(Photo: Unsplash/Annie Spratt)

Many churches have had to make “drastic changes” to their ministry and may not have survived Covid at all if the pandemic had been as bad as originally feared, says Andy Hunter, FIEC’s Scotland & North of England Director.

“Many churches will survive 2020 by ‘the skin of their teeth’,” said in an article on the FIEC website.

“The question is, would they have survived if Covid-19 had been as devastating as first feared or if the severe restrictions had gone on?

“If not, what radical steps might they take now to avoid closure ‘next time’?” 

He said churches needed to consider investing in future leadership and forming new partnerships. 

“There are, of course, no easy options or fixes but not to do anything and just hope that something will turn up is not the lesson to take from 2020.” 

Hunter was recently part of an online discussion involving evangelical pastors in Scotland in which concerns were raised about the long-term viability of smaller fellowships, particularly those that rented community buildings prior to lockdown which they no longer have access to.

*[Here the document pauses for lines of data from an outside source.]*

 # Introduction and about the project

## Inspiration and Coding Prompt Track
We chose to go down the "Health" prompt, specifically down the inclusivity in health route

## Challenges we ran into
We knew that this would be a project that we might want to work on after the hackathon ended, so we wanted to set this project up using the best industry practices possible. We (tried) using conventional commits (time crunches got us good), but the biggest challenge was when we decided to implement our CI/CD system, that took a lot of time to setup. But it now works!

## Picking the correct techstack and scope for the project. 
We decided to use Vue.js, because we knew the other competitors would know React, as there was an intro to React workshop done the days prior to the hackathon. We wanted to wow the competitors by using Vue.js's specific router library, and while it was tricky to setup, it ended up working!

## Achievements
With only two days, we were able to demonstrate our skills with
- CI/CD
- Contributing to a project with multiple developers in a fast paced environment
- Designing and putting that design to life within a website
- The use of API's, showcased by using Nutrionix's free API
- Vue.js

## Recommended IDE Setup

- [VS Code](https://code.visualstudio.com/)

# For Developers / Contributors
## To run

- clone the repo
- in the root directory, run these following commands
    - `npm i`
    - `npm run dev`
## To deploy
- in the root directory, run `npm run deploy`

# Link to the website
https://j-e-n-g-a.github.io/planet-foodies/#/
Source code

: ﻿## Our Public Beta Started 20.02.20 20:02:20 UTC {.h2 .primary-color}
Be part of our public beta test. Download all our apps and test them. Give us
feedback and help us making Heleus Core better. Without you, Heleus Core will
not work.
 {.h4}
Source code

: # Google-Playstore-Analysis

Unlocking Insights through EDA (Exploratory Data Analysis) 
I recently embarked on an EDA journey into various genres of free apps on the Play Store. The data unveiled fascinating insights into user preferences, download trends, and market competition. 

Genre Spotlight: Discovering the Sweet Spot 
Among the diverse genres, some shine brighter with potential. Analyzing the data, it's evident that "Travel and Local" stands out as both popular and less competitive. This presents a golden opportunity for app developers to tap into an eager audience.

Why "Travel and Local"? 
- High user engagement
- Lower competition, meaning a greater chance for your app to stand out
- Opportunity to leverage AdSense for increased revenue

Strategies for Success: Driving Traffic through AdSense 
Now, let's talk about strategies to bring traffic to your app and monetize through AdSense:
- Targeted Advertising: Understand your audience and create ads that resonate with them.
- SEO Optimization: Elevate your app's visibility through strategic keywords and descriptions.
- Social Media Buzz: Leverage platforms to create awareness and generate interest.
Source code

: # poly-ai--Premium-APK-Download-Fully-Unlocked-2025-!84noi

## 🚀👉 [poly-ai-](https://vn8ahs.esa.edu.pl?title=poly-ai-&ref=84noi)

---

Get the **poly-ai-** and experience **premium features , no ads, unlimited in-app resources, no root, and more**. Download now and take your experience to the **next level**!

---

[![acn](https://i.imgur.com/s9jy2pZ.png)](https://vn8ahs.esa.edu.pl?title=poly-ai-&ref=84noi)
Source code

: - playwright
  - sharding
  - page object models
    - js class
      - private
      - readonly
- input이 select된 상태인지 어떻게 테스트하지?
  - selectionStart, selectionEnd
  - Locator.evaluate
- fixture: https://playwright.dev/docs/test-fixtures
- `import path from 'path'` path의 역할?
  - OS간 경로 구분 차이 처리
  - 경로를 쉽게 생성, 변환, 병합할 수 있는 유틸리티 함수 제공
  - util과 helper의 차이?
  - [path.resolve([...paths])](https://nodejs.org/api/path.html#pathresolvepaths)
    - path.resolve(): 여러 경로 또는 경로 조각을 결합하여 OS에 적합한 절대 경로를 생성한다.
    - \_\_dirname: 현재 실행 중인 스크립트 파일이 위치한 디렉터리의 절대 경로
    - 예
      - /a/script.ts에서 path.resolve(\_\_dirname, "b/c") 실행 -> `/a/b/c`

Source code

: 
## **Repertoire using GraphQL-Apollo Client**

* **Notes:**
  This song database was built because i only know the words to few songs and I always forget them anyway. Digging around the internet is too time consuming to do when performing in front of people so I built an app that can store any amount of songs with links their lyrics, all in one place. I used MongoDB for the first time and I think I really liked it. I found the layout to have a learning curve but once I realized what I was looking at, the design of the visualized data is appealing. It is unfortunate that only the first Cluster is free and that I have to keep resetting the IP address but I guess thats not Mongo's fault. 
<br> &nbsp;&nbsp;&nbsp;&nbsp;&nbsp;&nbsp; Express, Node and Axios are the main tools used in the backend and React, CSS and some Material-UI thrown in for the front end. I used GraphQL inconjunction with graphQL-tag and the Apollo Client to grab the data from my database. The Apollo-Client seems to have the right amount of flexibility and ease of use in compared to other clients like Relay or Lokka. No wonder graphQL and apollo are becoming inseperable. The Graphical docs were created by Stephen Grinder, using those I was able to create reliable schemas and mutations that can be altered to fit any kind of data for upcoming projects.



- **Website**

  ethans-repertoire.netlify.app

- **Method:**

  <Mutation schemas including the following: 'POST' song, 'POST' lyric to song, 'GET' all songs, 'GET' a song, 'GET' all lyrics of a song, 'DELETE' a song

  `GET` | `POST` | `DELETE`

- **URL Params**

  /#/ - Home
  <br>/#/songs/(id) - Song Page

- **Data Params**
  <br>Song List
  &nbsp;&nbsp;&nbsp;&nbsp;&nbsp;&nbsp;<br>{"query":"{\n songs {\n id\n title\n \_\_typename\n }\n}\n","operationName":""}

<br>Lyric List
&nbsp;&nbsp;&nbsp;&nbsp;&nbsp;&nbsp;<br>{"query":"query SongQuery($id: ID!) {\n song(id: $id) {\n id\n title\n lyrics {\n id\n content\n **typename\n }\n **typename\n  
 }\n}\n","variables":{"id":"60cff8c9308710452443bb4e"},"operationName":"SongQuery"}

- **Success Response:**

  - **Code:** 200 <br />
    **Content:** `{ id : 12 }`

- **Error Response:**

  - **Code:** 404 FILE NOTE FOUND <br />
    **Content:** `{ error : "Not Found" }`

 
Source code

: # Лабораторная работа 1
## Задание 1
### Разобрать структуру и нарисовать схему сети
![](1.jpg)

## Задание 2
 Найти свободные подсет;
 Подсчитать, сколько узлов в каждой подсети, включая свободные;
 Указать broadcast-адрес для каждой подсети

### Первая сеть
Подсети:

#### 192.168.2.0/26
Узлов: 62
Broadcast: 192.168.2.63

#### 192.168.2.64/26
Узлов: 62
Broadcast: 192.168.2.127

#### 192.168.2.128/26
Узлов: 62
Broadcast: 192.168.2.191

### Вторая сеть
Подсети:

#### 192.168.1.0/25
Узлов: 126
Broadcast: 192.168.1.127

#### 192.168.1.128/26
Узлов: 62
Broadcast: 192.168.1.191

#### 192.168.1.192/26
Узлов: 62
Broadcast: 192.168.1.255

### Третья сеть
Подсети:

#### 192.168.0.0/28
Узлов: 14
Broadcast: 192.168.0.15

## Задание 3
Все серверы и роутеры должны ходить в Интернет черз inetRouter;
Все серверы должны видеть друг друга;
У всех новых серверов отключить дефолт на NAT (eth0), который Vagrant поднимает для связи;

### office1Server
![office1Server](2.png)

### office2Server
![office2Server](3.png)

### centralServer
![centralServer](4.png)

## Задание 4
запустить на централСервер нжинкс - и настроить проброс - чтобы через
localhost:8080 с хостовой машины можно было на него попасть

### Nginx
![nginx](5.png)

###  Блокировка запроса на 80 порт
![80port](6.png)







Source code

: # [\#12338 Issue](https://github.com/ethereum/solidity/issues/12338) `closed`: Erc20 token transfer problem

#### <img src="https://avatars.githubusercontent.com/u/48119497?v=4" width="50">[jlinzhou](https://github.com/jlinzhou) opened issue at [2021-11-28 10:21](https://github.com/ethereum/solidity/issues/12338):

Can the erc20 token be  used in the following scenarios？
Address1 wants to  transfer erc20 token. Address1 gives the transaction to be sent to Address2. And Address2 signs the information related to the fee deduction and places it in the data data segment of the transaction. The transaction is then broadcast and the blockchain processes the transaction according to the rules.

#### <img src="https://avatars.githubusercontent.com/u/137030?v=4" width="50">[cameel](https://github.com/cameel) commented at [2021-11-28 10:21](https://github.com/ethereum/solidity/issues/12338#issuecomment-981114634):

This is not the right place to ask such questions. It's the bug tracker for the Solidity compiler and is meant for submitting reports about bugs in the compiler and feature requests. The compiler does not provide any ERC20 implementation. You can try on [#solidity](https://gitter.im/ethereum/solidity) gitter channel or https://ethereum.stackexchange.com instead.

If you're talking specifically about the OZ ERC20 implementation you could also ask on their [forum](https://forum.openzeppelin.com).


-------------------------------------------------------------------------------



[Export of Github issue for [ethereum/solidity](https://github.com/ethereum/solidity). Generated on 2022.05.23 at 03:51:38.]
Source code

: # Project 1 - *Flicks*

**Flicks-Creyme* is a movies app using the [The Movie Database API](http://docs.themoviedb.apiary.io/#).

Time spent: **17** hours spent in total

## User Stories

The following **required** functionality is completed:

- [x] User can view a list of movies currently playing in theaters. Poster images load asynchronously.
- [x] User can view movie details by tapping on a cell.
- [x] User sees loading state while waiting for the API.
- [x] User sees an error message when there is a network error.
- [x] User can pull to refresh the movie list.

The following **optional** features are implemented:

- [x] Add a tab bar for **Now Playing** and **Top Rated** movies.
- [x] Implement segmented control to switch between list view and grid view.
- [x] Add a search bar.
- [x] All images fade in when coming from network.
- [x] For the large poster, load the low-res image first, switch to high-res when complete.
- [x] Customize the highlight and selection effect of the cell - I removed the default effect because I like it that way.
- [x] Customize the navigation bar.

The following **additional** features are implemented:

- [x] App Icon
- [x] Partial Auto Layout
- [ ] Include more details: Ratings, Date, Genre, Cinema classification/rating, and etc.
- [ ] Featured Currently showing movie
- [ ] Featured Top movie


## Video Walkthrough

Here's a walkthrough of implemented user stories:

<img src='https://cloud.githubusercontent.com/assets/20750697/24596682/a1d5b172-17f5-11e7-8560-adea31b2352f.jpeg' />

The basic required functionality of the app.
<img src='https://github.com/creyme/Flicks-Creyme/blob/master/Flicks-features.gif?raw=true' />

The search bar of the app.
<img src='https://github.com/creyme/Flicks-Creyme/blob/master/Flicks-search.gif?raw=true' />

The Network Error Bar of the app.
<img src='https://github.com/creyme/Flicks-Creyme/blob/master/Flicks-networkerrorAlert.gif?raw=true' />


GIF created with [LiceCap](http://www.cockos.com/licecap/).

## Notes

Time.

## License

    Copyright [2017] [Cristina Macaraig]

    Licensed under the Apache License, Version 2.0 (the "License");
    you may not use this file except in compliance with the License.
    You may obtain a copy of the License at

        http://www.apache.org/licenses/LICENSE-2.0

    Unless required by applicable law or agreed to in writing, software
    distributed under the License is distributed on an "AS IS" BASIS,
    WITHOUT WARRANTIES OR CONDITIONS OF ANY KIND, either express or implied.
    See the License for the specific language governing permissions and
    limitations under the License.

READ MORE: Some churches will not survive Covid, Barna president predicts


Some pastors reported a fall in people attending online church activities, and one pastor revealed that church giving had increased despite attendance falling, suggesting that the financial burden is falling increasingly to committed members of the congregation.

Those who have “strong connections” with other church members “have endured the best”, Hunter said, while others with weaker ties are gradually falling away.

“The big spike in online viewing has waned – one leader spoke of watching his church website visitor numbers slowly fall week by week,” Hunter said.

“The fringe of those more loosely connected to church feels increasingly frayed as their visibility and participation seems to diminish.”

Despite the challenges, Hunter said the pandemic had created “new and exciting opportunities” for churches to serve and connect with their communities, 

“People have come to faith through volunteering in church-run social care activities,” he said. 

“There is some evidence of a new openness to the gospel with people joining online courses to ask the big questions about life.

“Local agencies and politicians have appreciated the work and prayers of churches for them and Scottish communities.”